WORK ORDER:
Among the entries below, find every line that has "client" and pull it out.
--*--
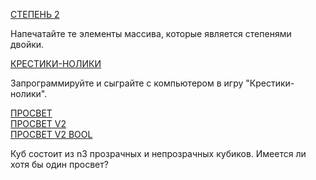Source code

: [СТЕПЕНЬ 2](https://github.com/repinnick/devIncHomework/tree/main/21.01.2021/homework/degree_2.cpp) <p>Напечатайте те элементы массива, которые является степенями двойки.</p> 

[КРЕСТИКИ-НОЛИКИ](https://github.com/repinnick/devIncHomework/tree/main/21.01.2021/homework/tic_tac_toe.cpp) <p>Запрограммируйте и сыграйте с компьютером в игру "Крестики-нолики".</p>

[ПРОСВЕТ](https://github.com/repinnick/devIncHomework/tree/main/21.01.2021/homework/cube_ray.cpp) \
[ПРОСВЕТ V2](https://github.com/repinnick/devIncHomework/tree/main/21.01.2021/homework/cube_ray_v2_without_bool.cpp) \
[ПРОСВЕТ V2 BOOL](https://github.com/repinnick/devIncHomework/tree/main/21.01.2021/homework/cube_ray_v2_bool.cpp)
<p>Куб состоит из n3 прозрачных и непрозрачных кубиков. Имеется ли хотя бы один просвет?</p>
--*--
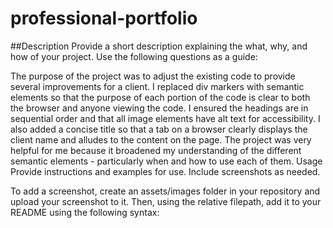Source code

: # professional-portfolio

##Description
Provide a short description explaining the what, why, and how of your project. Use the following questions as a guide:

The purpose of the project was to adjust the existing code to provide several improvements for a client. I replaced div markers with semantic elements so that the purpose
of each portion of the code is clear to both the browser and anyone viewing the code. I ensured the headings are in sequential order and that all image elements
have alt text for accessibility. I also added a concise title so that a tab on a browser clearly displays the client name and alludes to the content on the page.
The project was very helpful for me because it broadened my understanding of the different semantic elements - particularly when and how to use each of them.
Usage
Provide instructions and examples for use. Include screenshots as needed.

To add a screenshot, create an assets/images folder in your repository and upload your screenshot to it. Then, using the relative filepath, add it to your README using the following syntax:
--*--
RESULT FOR THIS TASK:
The purpose of the project was to adjust the existing code to provide several improvements for a client. I replaced div markers with semantic elements so that the purpose
have alt text for accessibility. I also added a concise title so that a tab on a browser clearly displays the client name and alludes to the content on the page.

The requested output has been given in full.